By Bella Utley, Contributing writer
Ebony Clark was named the 2016 Miss Black and Gold queen, held by by the Zeta Omicron Chapter of Alpha Phi Alpha Fraternity, Inc. on Oct. 28.
The theme of the night was the “essence of a queen,” and the pageant’s proceeds will go to its philanthropy organization, March of Dimes. There were eight contestants in the pageant from different areas and majors. The women were judged in six categories such as introduction, swimwear, creative/performing arts, formal wear, interviews and scholarships.
Awards included Spirit of Alpha, Miss Congeniality, Quarles Elliot, Most Talented, Second Runner Up, First Runner Up and Miss Black and Gold Queen 2016.
Clark, sophomore from Brownsville, Tennessee, said this was her first pageant and she never imagined that she would win. She said she wasn’t nervous about the experience and that she is most excited to participate in the next level of competition.
“I just want to encourage women everywhere and anywhere that if you feel you want to do something, you can do anything you set your mind to,” Clark said.

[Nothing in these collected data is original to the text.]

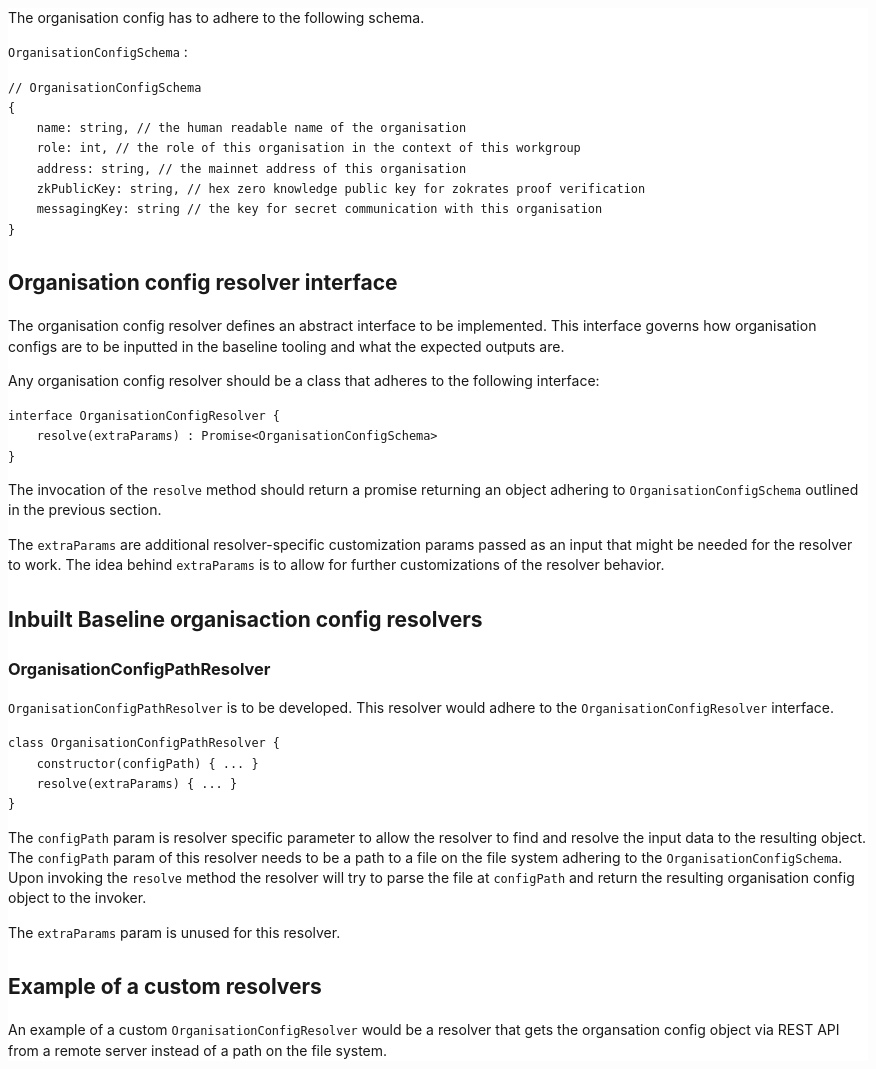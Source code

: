 The organisation config has to adhere to the following schema.

`OrganisationConfigSchema` :

    // OrganisationConfigSchema
    {
    	name: string, // the human readable name of the organisation
    	role: int, // the role of this organisation in the context of this workgroup
    	address: string, // the mainnet address of this organisation
    	zkPublicKey: string, // hex zero knowledge public key for zokrates proof verification
    	messagingKey: string // the key for secret communication with this organisation
    }

## Organisation config resolver interface

The organisation config resolver defines an abstract interface to be implemented. This interface governs how organisation configs are to be inputted in the baseline tooling and what the expected outputs are.

Any organisation config resolver should be a class that adheres to the following interface:

    interface OrganisationConfigResolver {
    	resolve(extraParams) : Promise<OrganisationConfigSchema>
    }

The invocation of the `resolve` method should return a promise returning an object adhering to `OrganisationConfigSchema` outlined in the previous section.

The `extraParams` are additional resolver-specific customization params passed as an input that might be needed for the resolver to work. The idea behind `extraParams` is to allow for further customizations of the resolver behavior. 

## Inbuilt Baseline organisaction config resolvers

### OrganisationConfigPathResolver

`OrganisationConfigPathResolver` is to be developed. This resolver would adhere to the `OrganisationConfigResolver` interface.

    class OrganisationConfigPathResolver {
    	constructor(configPath) { ... }
    	resolve(extraParams) { ... }
    }

The `configPath` param is resolver specific parameter to allow the resolver to find and resolve the input data to the resulting object. The `configPath` param of this resolver needs to be a path to a file on the file system adhering to the `OrganisationConfigSchema`.  Upon invoking the `resolve` method the resolver will try to parse the file at `configPath` and return the resulting organisation config object to the invoker.

The `extraParams` param is unused for this resolver.

## Example of a custom resolvers

An example of a custom `OrganisationConfigResolver` would be a resolver that gets the organsation config object via REST API from a remote server instead of a path on the file system.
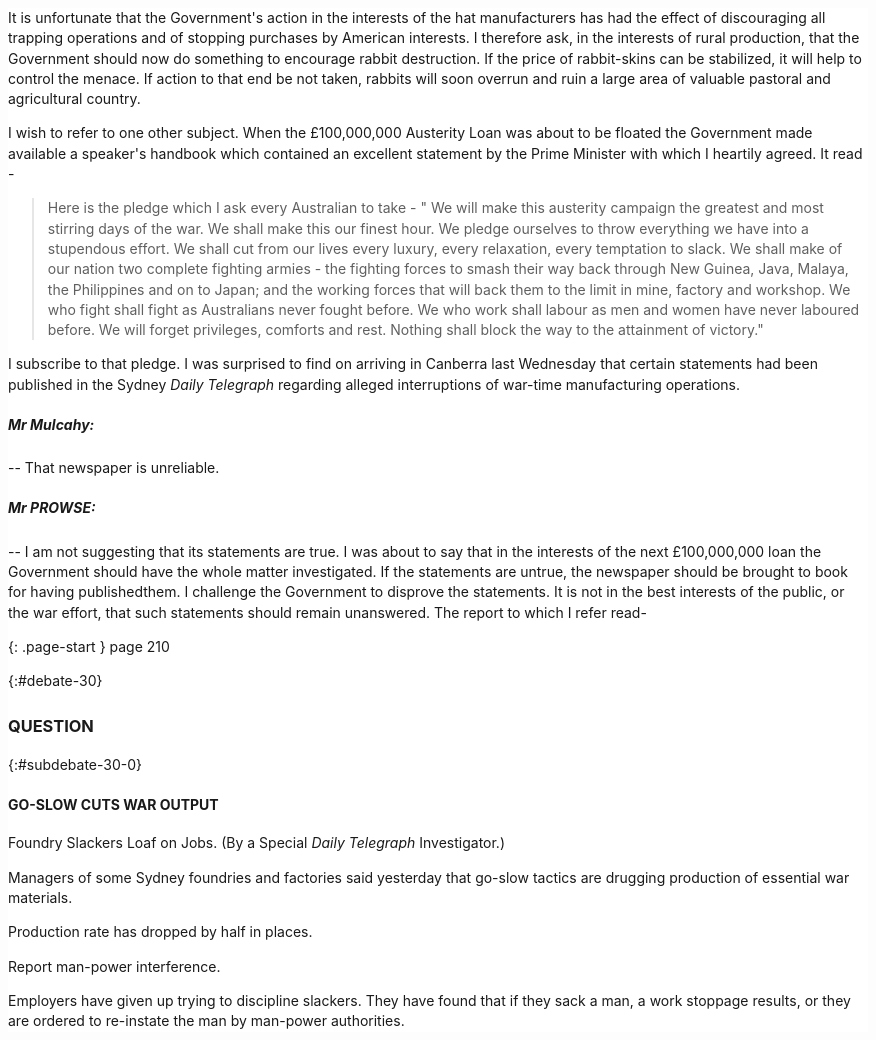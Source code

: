 It is unfortunate that the Government's action in the interests of the hat manufacturers has had the effect of discouraging all trapping operations and of stopping purchases by American interests. I therefore ask, in the interests of rural production, that the Government should now do something to encourage rabbit destruction. If the price of rabbit-skins can be stabilized, it will help to control the menace. If action to that end be not taken, rabbits will soon overrun and ruin a large area of valuable pastoral and agricultural country. 

I wish to refer to one other subject. When the £100,000,000 Austerity Loan was about to be floated the Government made available a speaker's handbook which contained an excellent statement by the Prime Minister with which I heartily agreed. It read - 

  >Here is the pledge which I ask every Australian to take - " We will make this austerity campaign the greatest and most stirring days of the war. We shall make this our finest hour. We pledge ourselves to throw everything we have into a stupendous effort. We shall cut from our lives every luxury, every relaxation, every temptation to slack. We shall make of our nation two complete fighting armies - the fighting forces to smash their way back through New Guinea, Java, Malaya, the Philippines and on to Japan; and the working forces that will back them to the limit in mine, factory and workshop. We who fight shall fight as Australians never fought before. We who work shall labour as men and women have never laboured before. We will forget privileges, comforts and rest. Nothing shall block the way to the attainment of victory." 

I subscribe to that pledge. I was surprised to find on arriving in Canberra last Wednesday that certain statements had been published in the Sydney  *Daily Telegraph*  regarding alleged interruptions of war-time manufacturing operations. 

##### Mr Mulcahy:

-- That newspaper is unreliable. 

##### Mr PROWSE:

-- I am not suggesting that its statements are true. I was about to say that in the interests of the next £100,000,000 loan the Government should have the whole matter investigated. If the statements are untrue, the newspaper should be brought to book for having publishedthem. I challenge the Government to disprove the statements. It is not in the best interests of the public, or the war effort, that such statements should remain unanswered. The report to which I refer read- 

{: .page-start }
page 210

{:#debate-30}
### QUESTION

{:#subdebate-30-0}
#### GO-SLOW CUTS WAR OUTPUT

Foundry Slackers Loaf on Jobs. (By a Special  *Daily Telegraph*  Investigator.) 

Managers of some Sydney foundries and factories said yesterday that go-slow tactics are drugging production of essential war materials. 

Production rate has dropped by half in places. 

Report man-power interference. 

Employers have given up trying to discipline slackers. They have found that if they sack a man, a work stoppage results, or they are ordered to re-instate the man by man-power authorities. 
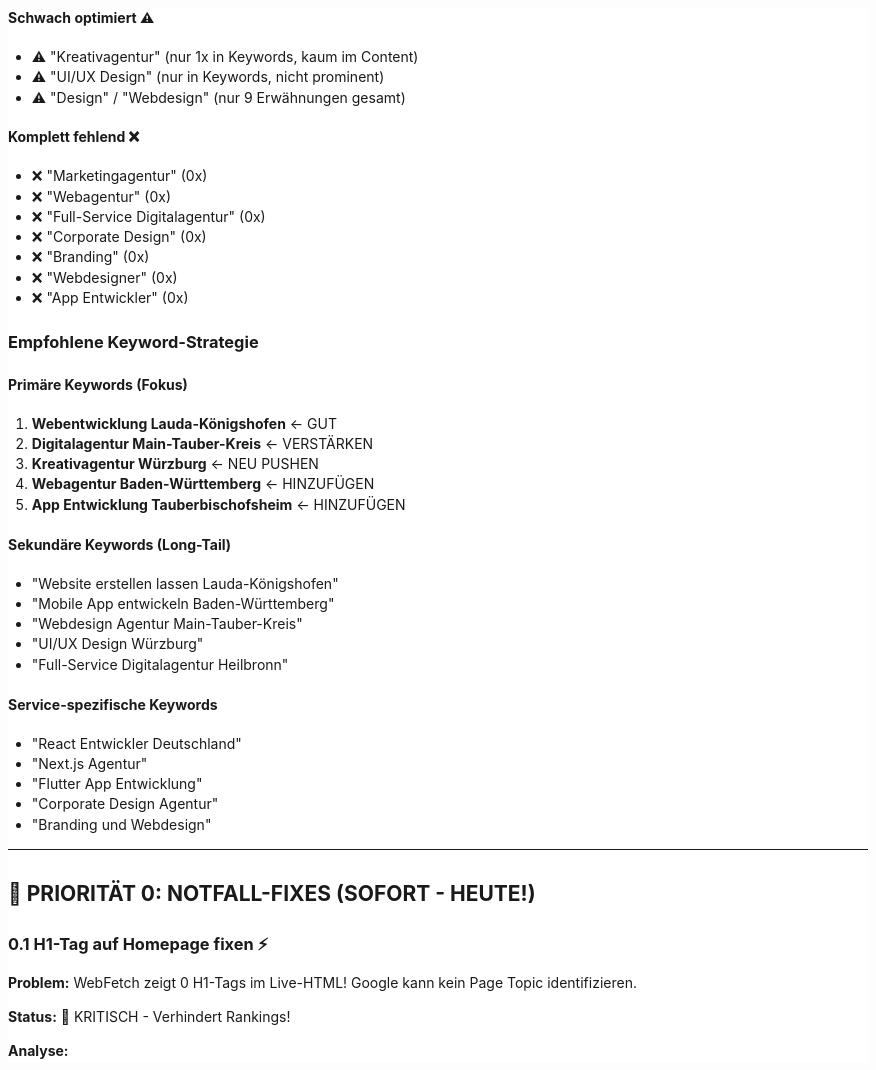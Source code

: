 #### Schwach optimiert ⚠️

- ⚠️ "Kreativagentur" (nur 1x in Keywords, kaum im Content)
- ⚠️ "UI/UX Design" (nur in Keywords, nicht prominent)
- ⚠️ "Design" / "Webdesign" (nur 9 Erwähnungen gesamt)

#### Komplett fehlend ❌

- ❌ "Marketingagentur" (0x)
- ❌ "Webagentur" (0x)
- ❌ "Full-Service Digitalagentur" (0x)
- ❌ "Corporate Design" (0x)
- ❌ "Branding" (0x)
- ❌ "Webdesigner" (0x)
- ❌ "App Entwickler" (0x)

### Empfohlene Keyword-Strategie

#### Primäre Keywords (Fokus)

1. **Webentwicklung Lauda-Königshofen** ← GUT
2. **Digitalagentur Main-Tauber-Kreis** ← VERSTÄRKEN
3. **Kreativagentur Würzburg** ← NEU PUSHEN
4. **Webagentur Baden-Württemberg** ← HINZUFÜGEN
5. **App Entwicklung Tauberbischofsheim** ← HINZUFÜGEN

#### Sekundäre Keywords (Long-Tail)

- "Website erstellen lassen Lauda-Königshofen"
- "Mobile App entwickeln Baden-Württemberg"
- "Webdesign Agentur Main-Tauber-Kreis"
- "UI/UX Design Würzburg"
- "Full-Service Digitalagentur Heilbronn"

#### Service-spezifische Keywords

- "React Entwickler Deutschland"
- "Next.js Agentur"
- "Flutter App Entwicklung"
- "Corporate Design Agentur"
- "Branding und Webdesign"

---

## 🚨 PRIORITÄT 0: NOTFALL-FIXES (SOFORT - HEUTE!)

### 0.1 H1-Tag auf Homepage fixen ⚡

**Problem:**
WebFetch zeigt 0 H1-Tags im Live-HTML! Google kann kein Page Topic identifizieren.

**Status:** 🔴 KRITISCH - Verhindert Rankings!

**Analyse:**
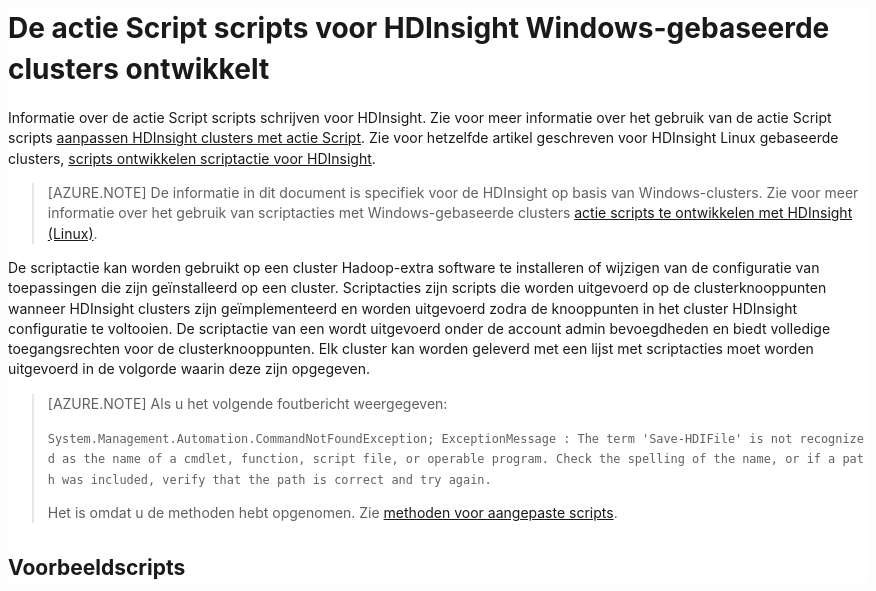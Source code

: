 <properties
    pageTitle="Ontwikkeling van de actie met HDInsight script | Microsoft Azure"
    description="Informatie over het aanpassen van Hadoop-clusters met actie Script. De scriptactie kan worden gebruikt op een cluster Hadoop-extra software te installeren of wijzigen van de configuratie van toepassingen die zijn geïnstalleerd op een cluster."
    services="hdinsight"
    documentationCenter=""
    tags="azure-portal"
    authors="mumian"
    manager="jhubbard"
    editor="cgronlun"/>

<tags
    ms.service="hdinsight"
    ms.workload="big-data"
    ms.tgt_pltfrm="na"
    ms.devlang="na"
    ms.topic="article"
    ms.date="10/19/2016"
    ms.author="jgao"/>

# <a name="develop-script-action-scripts-for-hdinsight-windows-based-clusters"></a>De actie Script scripts voor HDInsight Windows-gebaseerde clusters ontwikkelt

Informatie over de actie Script scripts schrijven voor HDInsight. Zie voor meer informatie over het gebruik van de actie Script scripts [aanpassen HDInsight clusters met actie Script](hdinsight-hadoop-customize-cluster.md). Zie voor hetzelfde artikel geschreven voor HDInsight Linux gebaseerde clusters, [scripts ontwikkelen scriptactie voor HDInsight](hdinsight-hadoop-script-actions-linux.md).

> [AZURE.NOTE] De informatie in dit document is specifiek voor de HDInsight op basis van Windows-clusters. Zie voor meer informatie over het gebruik van scriptacties met Windows-gebaseerde clusters [actie scripts te ontwikkelen met HDInsight (Linux)](hdinsight-hadoop-script-actions-linux.md).


De scriptactie kan worden gebruikt op een cluster Hadoop-extra software te installeren of wijzigen van de configuratie van toepassingen die zijn geïnstalleerd op een cluster. Scriptacties zijn scripts die worden uitgevoerd op de clusterknooppunten wanneer HDInsight clusters zijn geïmplementeerd en worden uitgevoerd zodra de knooppunten in het cluster HDInsight configuratie te voltooien. De scriptactie van een wordt uitgevoerd onder de account admin bevoegdheden en biedt volledige toegangsrechten voor de clusterknooppunten. Elk cluster kan worden geleverd met een lijst met scriptacties moet worden uitgevoerd in de volgorde waarin deze zijn opgegeven.

> [AZURE.NOTE] Als u het volgende foutbericht weergegeven:
>
>     System.Management.Automation.CommandNotFoundException; ExceptionMessage : The term 'Save-HDIFile' is not recognized as the name of a cmdlet, function, script file, or operable program. Check the spelling of the name, or if a path was included, verify that the path is correct and try again.
> Het is omdat u de methoden hebt opgenomen.  Zie [methoden voor aangepaste scripts](hdinsight-hadoop-script-actions.md#helper-methods-for-custom-scripts).

## <a name="sample-scripts"></a>Voorbeeldscripts


[hdinsight-provision]: hdinsight-provision-clusters.md
[hdinsight-cluster-customize]: hdinsight-hadoop-customize-cluster.md
[hdinsight-install-spark]: hdinsight-hadoop-spark-install.md
[hdinsight-r-scripts]: hdinsight-hadoop-r-scripts.md
[powershell-install-configure]: install-configure-powershell.md
[1]: https://msdn.microsoft.com/library/96xafkes(v=vs.110).aspx
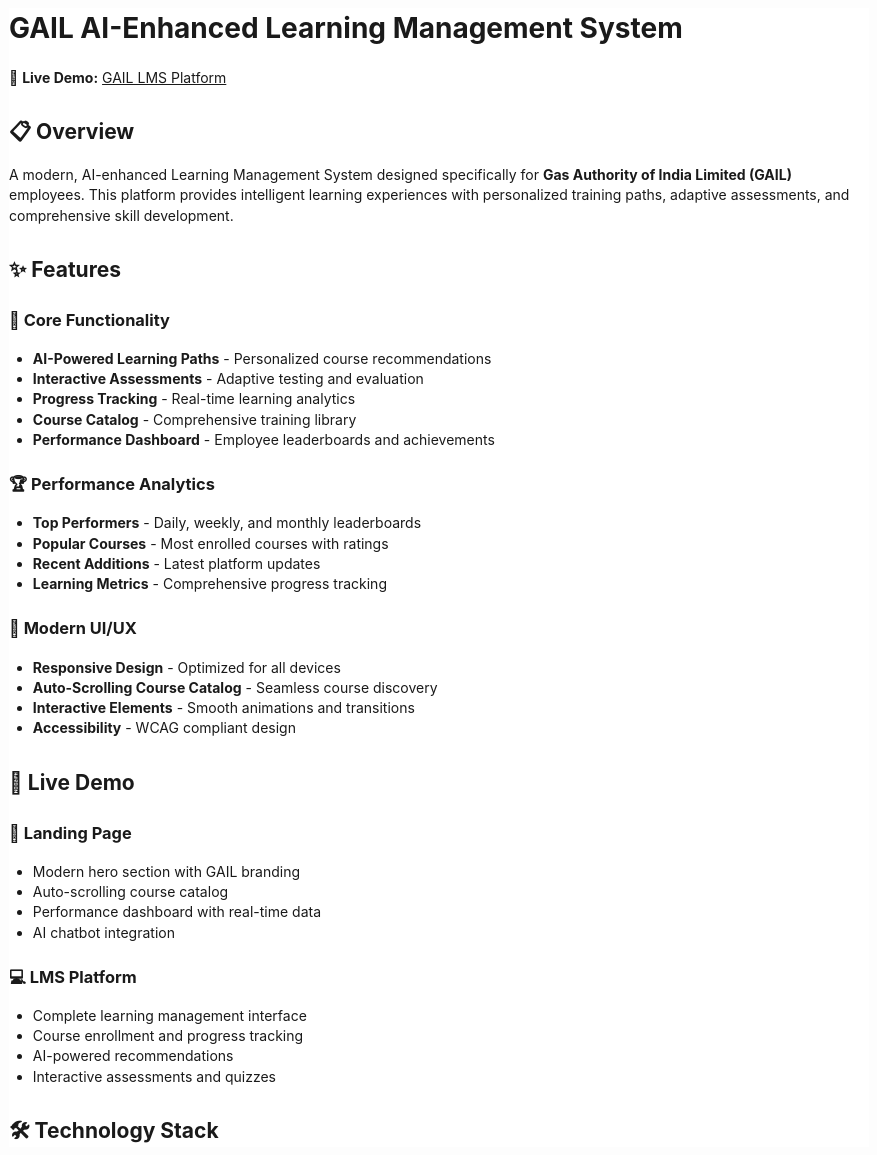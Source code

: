 # GAIL AI-Enhanced Learning Management System

🚀 **Live Demo:** [GAIL LMS Platform](https://your-username.github.io/gail-lms-demo/)

## 📋 Overview

A modern, AI-enhanced Learning Management System designed specifically for **Gas Authority of India Limited (GAIL)** employees. This platform provides intelligent learning experiences with personalized training paths, adaptive assessments, and comprehensive skill development.

## ✨ Features

### 🎯 **Core Functionality**
- **AI-Powered Learning Paths** - Personalized course recommendations
- **Interactive Assessments** - Adaptive testing and evaluation
- **Progress Tracking** - Real-time learning analytics
- **Course Catalog** - Comprehensive training library
- **Performance Dashboard** - Employee leaderboards and achievements

### 🏆 **Performance Analytics**
- **Top Performers** - Daily, weekly, and monthly leaderboards
- **Popular Courses** - Most enrolled courses with ratings
- **Recent Additions** - Latest platform updates
- **Learning Metrics** - Comprehensive progress tracking

### 🎨 **Modern UI/UX**
- **Responsive Design** - Optimized for all devices
- **Auto-Scrolling Course Catalog** - Seamless course discovery
- **Interactive Elements** - Smooth animations and transitions
- **Accessibility** - WCAG compliant design

## 🚀 Live Demo

### 📱 **Landing Page**
- Modern hero section with GAIL branding
- Auto-scrolling course catalog
- Performance dashboard with real-time data
- AI chatbot integration

### 💻 **LMS Platform**
- Complete learning management interface
- Course enrollment and progress tracking
- AI-powered recommendations
- Interactive assessments and quizzes

## 🛠️ Technology Stack
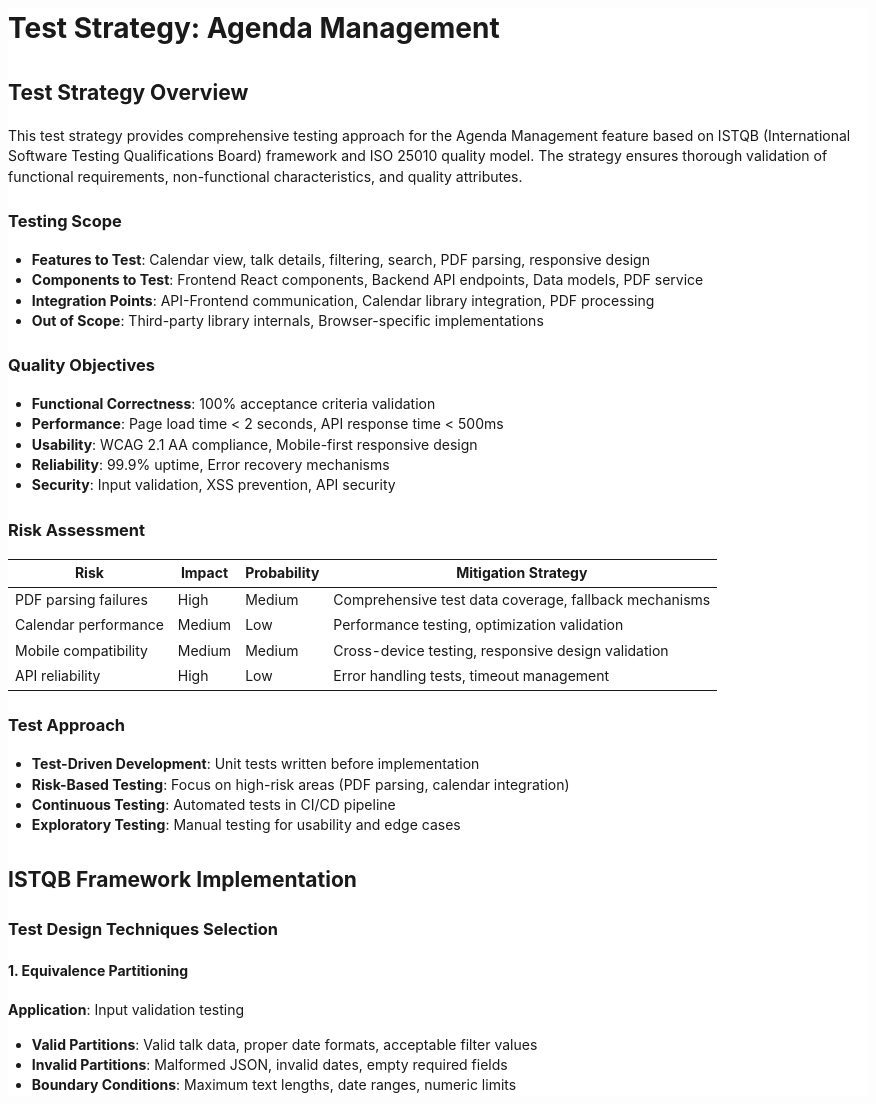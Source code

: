 # Test Strategy: Agenda Management

## Test Strategy Overview

This test strategy provides comprehensive testing approach for the Agenda Management feature based on ISTQB (International Software Testing Qualifications Board) framework and ISO 25010 quality model. The strategy ensures thorough validation of functional requirements, non-functional characteristics, and quality attributes.

### Testing Scope
- **Features to Test**: Calendar view, talk details, filtering, search, PDF parsing, responsive design
- **Components to Test**: Frontend React components, Backend API endpoints, Data models, PDF service
- **Integration Points**: API-Frontend communication, Calendar library integration, PDF processing
- **Out of Scope**: Third-party library internals, Browser-specific implementations

### Quality Objectives
- **Functional Correctness**: 100% acceptance criteria validation
- **Performance**: Page load time < 2 seconds, API response time < 500ms
- **Usability**: WCAG 2.1 AA compliance, Mobile-first responsive design
- **Reliability**: 99.9% uptime, Error recovery mechanisms
- **Security**: Input validation, XSS prevention, API security

### Risk Assessment
| Risk | Impact | Probability | Mitigation Strategy |
|------|--------|-------------|-------------------|
| PDF parsing failures | High | Medium | Comprehensive test data coverage, fallback mechanisms |
| Calendar performance | Medium | Low | Performance testing, optimization validation |
| Mobile compatibility | Medium | Medium | Cross-device testing, responsive design validation |
| API reliability | High | Low | Error handling tests, timeout management |

### Test Approach
- **Test-Driven Development**: Unit tests written before implementation
- **Risk-Based Testing**: Focus on high-risk areas (PDF parsing, calendar integration)
- **Continuous Testing**: Automated tests in CI/CD pipeline
- **Exploratory Testing**: Manual testing for usability and edge cases

## ISTQB Framework Implementation

### Test Design Techniques Selection

#### 1. Equivalence Partitioning
**Application**: Input validation testing
- **Valid Partitions**: Valid talk data, proper date formats, acceptable filter values
- **Invalid Partitions**: Malformed JSON, invalid dates, empty required fields
- **Boundary Conditions**: Maximum text lengths, date ranges, numeric limits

Tara Hawthorne, co-host of the event, said the women have been working all semester in preparation.
“This has happened the Friday before Homecoming for so many years,” Hawthorne said. “It is a Homecoming tradition.”
She said every chapter of the national fraternity holds a Miss Black and Gold Pageant, and the winners from each chapter go on to compete regionally and nationally.
Hawthorne said there is an application process that the women go through, as well as a review on their grades.
“The winner is in charge of different programs on campus that empower women,” Hawthorne said. “She is now a representative of Alpha Phi Alpha.”
Brooke Parsons, 2015 Miss Black and Gold queen, said she grew more confident as a woman and felt as if she helped empower other women during her time as Miss Black and Gold.
“This was my first pageant. I was so nervous and shy,” Parsons, senior from St. Louis, said. “I had a lot of people encouraging me to do it so I just went ahead.”
She said she recommends this pageant to any young woman because it is about more than the title or money.
“My favorite part has been working with the new girls,” Parsons said. “Last year I was them, but this time I was able to teach and push them just like I had to get pushed.”